I don’t actually own a 4KB disk, but I was able to give you this preview thanks to a nifty tool called VStorControl.  Vstor is a tool which allows you to create virtualized SCSI disks with arbitrary block sizes and is available for download with the Windows 7 SDK.

 

That’s all for now,

Dennis Middleton “The NTFS Doctor”

Comments

  • Anonymous
    July 05, 2011
    Thanks for an informative post. 1 question: How does one print out the "BIOS Parameter Block" as you have done ? Is that done in Windbg ?   -Alex [The tool used to dump the BPB is Secinspect.exe.  It is available from http://download.microsoft.com]

  • Anonymous
    July 09, 2012
    "One byte is required for the sequence number (blue)..." Please, correct this.

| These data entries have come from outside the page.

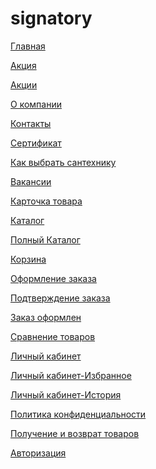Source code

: # signatory
<p><a href="https://lia5.github.io/2018-03-signatory/index.html">Главная</a></p>
<p><a href="https://lia5.github.io/2018-03-signatory/discount.html">Акция</a></p>
<p><a href="https://lia5.github.io/2018-03-signatory/discounts.html">Акции</a></p>
<p><a href="https://lia5.github.io/2018-03-signatory/about.html">О компании</a></p>
<p><a href="https://lia5.github.io/2018-03-signatory/contacts.html">Контакты</a></p>
<p><a href="https://lia5.github.io/2018-03-signatory/sertific.html">Сертификат</a></p>
<p><a href="https://lia5.github.io/2018-03-signatory/how-choose.html">Как выбрать сантехнику</a></p>
<p><a href="https://lia5.github.io/2018-03-signatory/vacancies.html">Вакансии</a></p>
<p><a href="https://lia5.github.io/2018-03-signatory/card-prod.html">Карточка товара</a></p>
<p><a href="https://lia5.github.io/2018-03-signatory/catalog.html">Каталог</a></p>
<p><a href="https://lia5.github.io/2018-03-signatory/catalog-full.html">Полный Каталог</a></p>
<p><a href="https://lia5.github.io/2018-03-signatory/cart.html">Корзина</a></p>
<p><a href="https://lia5.github.io/2018-03-signatory/order.html">Оформление заказа</a></p>
<p><a href="https://lia5.github.io/2018-03-signatory/order-confirm.html">Подтверждение заказа</a></p>
<p><a href="https://lia5.github.io/2018-03-signatory/order-finish.html">Заказ оформлен</a></p>
<p><a href="https://lia5.github.io/2018-03-signatory/compare.html">Сравнение товаров</a></p>
<p><a href="https://lia5.github.io/2018-03-signatory/user-cab.html">Личный кабинет</a></p>
<p><a href="https://lia5.github.io/2018-03-signatory/user-cab-izb.html">Личный кабинет-Избранное</a></p>
<p><a href="https://lia5.github.io/2018-03-signatory/user-cab-ist.html">Личный кабинет-История</a></p>
<p><a href="https://lia5.github.io/2018-03-signatory/confident.html">Политика конфиденциальности</a></p>
<p><a href="https://lia5.github.io/2018-03-signatory/receiving-return.html">Получение и возврат товаров</a></p>
<p><a href="https://lia5.github.io/2018-03-signatory/avtoriz.html">Авторизация</a></p>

Maybe you meant "One array entry" Thanks for the very useful post. [Good catch, we'll get this fixed. Thank you.]

  • Anonymous
    August 09, 2013
    The comment has been removed

  • Anonymous
    November 12, 2014
    The main problem I see is that it takes 4K of FRS data for each file on the volume. If you have 5 million files on your NTFS volume, you have to read in about 20 GB from disk just to look at all the files in the MFT. If you want to keep all that data in memory in order to perform lots of fast searches for files, you need 20 GB of RAM. What a waste of space and how slow is that! [It is sometimes necessary to choose hardware that is appropriate for the intended usage pattern.  In your example the best solution may be to use a disk with a smaller block size.]

  • Anonymous
    February 02, 2016
    The problem is getting worse all the time. It is now (2016) very economical to buy a computer that has a 4 TB disk drive and 16 GB of RAM. The disk drive can easily hold 10 million files on it (assuming an average file size of 400 KB). But the MFT is now 40 GB in size for such a volume formatted with NTFS. It takes 400 seconds (nearly 7 minutes) to read it from disk (assuming an average transfer speed of 100 MB/second). It also takes 40 GB of RAM just to cache the MFT so you are not paging in in and out of memory constantly to do file searches. This also assumes that you don't need to read in all the directory information that is stored in other structures. [The entire MFT should never be cached in RAM, so memory usage and the time to read the entire table should not be relevant.  NTFS works quite successfully with volumes much larger than 4TB.]